Horizon 2020 can increase the collaboration of different European universities in transnational research projects. On the one hand, it needs the development of international networking platform. On the other hand, universities should set up dedicated taskforces to EU research projects.
As the main EU research and innovation funding program, Horizon 2020 constitutes a wide range of opportunities for European universities. This 70 billion euros scheme is running from 2014 to 2010. In this respect, the Bavarian research Alliance (BayFor) hosted the international conference “Mobilizing universities of applied sciences for Horizon 2020”, on the 4th of February in Brussels.
This event organized in cooperation with the European Commission gathered more than 150 participants from twenty European countries. It stressed the accent on the importance for academia to carry transnational research projects and the added value of networking with other researchers from other countries.
Networking for transnational research projects
Although many universities are already well used to collaborate with partners in other countries, it appears it is not always the case for many technical colleges and universities. “Their chances of obtaining EU funds for transnational projects are very good,” said Martin Reichel, CEO of the Bavarian Research Alliance. In this regard, it should be reminded that Horizon 2020 attaches more importance to practical application in the field of research than its predecessor, the Seventh Framework Program (FP7).
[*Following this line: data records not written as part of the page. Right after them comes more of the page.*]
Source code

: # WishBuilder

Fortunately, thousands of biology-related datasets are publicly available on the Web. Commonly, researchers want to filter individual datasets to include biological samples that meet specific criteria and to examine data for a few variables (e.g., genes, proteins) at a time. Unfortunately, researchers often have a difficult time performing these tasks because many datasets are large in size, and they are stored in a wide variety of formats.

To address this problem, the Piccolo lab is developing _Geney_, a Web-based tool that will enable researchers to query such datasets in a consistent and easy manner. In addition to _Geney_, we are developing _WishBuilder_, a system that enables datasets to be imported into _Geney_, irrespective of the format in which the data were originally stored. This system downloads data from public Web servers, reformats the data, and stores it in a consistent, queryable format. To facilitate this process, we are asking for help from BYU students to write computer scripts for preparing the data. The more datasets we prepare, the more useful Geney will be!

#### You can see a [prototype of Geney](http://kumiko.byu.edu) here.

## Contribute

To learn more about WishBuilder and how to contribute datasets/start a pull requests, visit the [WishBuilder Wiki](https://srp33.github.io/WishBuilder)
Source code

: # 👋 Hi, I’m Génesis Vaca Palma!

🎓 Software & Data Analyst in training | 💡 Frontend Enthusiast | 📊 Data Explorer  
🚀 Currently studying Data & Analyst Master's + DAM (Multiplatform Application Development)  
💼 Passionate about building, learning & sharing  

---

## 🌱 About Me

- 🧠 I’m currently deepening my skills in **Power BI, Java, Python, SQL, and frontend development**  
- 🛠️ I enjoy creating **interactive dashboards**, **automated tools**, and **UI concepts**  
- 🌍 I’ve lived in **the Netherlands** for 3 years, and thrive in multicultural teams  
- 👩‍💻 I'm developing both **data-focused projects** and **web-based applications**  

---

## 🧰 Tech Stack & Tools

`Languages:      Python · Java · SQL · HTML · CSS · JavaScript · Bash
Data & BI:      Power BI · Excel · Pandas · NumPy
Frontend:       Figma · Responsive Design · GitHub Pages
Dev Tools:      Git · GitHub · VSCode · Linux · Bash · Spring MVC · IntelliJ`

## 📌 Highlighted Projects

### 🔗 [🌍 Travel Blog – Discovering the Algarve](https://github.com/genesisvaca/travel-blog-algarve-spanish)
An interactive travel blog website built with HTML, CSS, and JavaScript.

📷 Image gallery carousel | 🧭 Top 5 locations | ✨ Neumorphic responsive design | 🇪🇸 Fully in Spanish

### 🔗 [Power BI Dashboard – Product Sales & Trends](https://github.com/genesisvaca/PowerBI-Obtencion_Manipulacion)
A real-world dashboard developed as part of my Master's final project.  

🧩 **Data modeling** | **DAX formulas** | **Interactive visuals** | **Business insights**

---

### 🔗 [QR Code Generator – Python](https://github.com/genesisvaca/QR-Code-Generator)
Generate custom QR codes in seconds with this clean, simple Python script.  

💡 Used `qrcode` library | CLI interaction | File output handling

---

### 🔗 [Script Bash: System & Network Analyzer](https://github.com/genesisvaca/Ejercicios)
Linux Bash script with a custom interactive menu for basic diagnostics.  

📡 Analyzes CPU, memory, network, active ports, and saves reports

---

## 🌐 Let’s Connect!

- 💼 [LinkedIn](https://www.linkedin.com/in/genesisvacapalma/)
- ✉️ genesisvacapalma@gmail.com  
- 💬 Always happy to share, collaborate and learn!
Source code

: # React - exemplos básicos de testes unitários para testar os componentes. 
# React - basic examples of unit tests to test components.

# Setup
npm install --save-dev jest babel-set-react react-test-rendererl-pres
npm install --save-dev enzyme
Networking remains the key factor for academic researchers to develop together international research and innovation projects. It can help them to identify which universities in other EU member State have a similar research pedigree. Conferences such as the one recently organized by BayFor in Brussels gives them the opportunity to present their expertise and specific project insights.
The UCL’s success story in Horizon 2020
The University College London (UCL) illustrates the opportunity Horizon 2020 is for academia. The UCL was appointed as the most performing university in the first year of the EU funding scheme Horizon 2020, according to an analysis by Research Professional. The British university secured a total of 73.2 million euros over projects. In its portfolio of successful projects, the UCL developed for instance a way to reduce congestion in Europe or studied the environmental impact from the exploration and exploitation of shale gas in Europe.
The UCL’s success is mainly based on the role played by an expert in European research matters, Michael Browne the British university enrolled. He acts as an interface between the UCL and the European Commission, national organizations and the UK government, explained the magazine Horizon 2020 Projects in its last January issue.
As a result, the UCL set up the European Research and innovation Office (ERIO) in December 2013. This office launched a proposal writing service in the wake of 2014. It is unique in the European research organizations. “Many universities offer support at the costing or post-award stage; UCL begins right at the initial concept stage and continues through the project’s closure”, said Michael Browne.